Data to process:
+--

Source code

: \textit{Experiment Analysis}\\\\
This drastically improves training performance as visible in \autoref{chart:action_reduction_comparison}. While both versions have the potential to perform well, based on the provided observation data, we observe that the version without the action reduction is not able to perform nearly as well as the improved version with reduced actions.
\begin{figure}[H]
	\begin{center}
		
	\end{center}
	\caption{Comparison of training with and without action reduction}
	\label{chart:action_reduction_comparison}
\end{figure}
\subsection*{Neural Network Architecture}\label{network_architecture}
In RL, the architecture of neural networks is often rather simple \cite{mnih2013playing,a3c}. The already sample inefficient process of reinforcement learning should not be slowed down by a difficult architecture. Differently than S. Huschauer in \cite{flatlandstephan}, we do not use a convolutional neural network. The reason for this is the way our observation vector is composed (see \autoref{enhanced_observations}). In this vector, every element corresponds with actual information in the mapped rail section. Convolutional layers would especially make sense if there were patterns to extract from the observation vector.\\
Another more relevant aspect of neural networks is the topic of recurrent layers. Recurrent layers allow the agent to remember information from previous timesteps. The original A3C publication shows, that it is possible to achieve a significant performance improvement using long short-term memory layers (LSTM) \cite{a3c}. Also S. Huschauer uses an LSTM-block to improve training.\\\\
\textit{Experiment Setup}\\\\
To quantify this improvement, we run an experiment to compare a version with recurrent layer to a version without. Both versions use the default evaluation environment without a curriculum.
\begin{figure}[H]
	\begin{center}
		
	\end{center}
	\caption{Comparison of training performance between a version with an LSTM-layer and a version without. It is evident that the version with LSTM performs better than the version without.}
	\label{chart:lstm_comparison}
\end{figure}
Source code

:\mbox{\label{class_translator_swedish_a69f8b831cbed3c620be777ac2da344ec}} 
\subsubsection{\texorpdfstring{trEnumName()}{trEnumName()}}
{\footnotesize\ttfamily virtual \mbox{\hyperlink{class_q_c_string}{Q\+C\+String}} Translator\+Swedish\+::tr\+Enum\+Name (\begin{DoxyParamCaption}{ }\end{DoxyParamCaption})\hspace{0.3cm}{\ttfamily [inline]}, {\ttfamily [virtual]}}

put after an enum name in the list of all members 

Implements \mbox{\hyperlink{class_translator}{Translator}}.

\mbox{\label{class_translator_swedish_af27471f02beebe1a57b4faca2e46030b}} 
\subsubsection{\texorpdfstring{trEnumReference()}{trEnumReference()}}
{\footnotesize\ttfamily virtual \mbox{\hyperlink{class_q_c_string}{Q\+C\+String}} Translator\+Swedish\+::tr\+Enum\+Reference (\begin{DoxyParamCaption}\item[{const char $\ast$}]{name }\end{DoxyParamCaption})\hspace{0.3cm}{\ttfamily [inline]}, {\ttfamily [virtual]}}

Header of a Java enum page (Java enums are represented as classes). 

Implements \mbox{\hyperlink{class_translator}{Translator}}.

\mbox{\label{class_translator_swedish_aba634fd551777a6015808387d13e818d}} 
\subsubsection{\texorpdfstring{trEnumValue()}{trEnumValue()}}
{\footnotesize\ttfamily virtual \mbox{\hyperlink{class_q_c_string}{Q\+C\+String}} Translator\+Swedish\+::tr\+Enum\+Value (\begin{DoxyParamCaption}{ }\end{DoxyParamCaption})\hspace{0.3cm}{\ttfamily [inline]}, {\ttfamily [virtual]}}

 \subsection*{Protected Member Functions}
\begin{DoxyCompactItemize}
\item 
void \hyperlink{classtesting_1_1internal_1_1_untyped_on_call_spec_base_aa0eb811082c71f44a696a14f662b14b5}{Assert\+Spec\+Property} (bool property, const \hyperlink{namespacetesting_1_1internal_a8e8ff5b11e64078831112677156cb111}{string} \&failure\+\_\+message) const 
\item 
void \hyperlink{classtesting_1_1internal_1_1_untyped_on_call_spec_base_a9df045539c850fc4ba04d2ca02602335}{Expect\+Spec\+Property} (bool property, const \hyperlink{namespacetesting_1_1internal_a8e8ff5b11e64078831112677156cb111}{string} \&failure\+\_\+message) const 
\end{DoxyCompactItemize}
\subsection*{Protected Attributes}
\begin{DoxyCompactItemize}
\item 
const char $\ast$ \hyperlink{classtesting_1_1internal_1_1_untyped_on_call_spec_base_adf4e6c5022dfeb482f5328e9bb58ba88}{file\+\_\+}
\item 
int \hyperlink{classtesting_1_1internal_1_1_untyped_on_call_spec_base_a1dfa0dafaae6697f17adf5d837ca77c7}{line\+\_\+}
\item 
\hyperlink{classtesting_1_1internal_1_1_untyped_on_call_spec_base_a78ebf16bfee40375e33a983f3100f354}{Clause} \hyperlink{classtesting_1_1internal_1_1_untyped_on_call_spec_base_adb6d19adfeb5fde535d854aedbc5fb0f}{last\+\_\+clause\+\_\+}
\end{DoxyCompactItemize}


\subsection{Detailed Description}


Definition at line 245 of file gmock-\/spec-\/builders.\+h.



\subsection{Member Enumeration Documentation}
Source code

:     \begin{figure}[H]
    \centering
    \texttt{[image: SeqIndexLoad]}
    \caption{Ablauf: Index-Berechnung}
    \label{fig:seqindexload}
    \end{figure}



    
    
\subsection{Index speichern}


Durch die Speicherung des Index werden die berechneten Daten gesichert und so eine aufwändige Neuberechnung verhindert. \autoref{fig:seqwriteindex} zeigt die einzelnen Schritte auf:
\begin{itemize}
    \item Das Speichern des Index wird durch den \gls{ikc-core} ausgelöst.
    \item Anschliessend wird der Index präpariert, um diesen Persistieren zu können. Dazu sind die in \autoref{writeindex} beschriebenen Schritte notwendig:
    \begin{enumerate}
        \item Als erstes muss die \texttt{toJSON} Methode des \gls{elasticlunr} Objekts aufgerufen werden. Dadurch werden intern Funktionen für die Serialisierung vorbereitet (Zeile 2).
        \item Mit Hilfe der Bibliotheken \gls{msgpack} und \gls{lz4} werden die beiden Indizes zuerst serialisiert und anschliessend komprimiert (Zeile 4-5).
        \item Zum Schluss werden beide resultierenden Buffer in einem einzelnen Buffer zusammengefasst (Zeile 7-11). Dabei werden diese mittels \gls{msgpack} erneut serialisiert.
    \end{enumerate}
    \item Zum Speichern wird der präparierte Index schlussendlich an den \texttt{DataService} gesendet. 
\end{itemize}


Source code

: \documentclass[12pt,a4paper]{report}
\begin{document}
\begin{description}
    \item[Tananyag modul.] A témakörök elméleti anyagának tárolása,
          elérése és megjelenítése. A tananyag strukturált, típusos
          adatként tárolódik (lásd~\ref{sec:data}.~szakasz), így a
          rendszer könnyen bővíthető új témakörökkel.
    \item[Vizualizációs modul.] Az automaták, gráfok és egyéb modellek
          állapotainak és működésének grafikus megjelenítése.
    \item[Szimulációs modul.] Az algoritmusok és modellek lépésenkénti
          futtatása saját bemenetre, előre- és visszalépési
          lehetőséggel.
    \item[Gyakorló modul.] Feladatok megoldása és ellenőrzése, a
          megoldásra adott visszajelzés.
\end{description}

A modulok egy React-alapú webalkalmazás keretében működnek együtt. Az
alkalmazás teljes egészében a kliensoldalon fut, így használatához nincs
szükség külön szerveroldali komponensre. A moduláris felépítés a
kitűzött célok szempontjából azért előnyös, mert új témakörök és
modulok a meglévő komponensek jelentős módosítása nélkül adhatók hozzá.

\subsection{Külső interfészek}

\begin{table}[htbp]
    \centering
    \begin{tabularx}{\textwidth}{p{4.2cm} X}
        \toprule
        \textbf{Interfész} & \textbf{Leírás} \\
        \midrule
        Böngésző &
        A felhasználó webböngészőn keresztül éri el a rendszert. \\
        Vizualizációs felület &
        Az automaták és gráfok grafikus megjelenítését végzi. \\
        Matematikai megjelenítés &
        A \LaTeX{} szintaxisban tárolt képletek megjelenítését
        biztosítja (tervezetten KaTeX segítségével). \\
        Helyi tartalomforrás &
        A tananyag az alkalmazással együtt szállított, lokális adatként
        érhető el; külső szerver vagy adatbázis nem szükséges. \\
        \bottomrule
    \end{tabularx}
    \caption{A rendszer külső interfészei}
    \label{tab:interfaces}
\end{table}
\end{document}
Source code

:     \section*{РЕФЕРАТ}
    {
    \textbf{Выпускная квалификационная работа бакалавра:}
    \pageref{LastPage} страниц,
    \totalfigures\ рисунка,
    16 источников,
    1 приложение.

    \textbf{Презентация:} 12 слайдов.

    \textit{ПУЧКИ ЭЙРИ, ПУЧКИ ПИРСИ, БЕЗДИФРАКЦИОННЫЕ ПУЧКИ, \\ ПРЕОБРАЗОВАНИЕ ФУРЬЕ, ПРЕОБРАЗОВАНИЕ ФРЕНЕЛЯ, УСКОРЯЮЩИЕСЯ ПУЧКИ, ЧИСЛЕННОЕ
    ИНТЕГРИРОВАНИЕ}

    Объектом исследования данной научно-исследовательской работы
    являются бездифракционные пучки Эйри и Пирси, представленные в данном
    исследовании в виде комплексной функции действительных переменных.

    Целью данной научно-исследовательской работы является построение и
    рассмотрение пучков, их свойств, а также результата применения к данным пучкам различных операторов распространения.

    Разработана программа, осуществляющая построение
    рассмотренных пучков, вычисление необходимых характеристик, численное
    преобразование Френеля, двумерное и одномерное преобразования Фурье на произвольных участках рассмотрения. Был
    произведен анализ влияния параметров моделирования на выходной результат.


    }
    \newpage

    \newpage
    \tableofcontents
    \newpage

+--

Given the records above, restate word for word only the lines starting at the one with "Definition at line" and ending at the one with "Durch die Speicherung".

The answer:
Definition at line 245 of file gmock-\/spec-\/builders.\+h.



\subsection{Member Enumeration Documentation}
Source code

:     \begin{figure}[H]
    \centering
    \texttt{[image: SeqIndexLoad]}
    \caption{Ablauf: Index-Berechnung}
    \label{fig:seqindexload}
    \end{figure}



    
    
\subsection{Index speichern}


Durch die Speicherung des Index werden die berechneten Daten gesichert und so eine aufwändige Neuberechnung verhindert. \autoref{fig:seqwriteindex} zeigt die einzelnen Schritte auf:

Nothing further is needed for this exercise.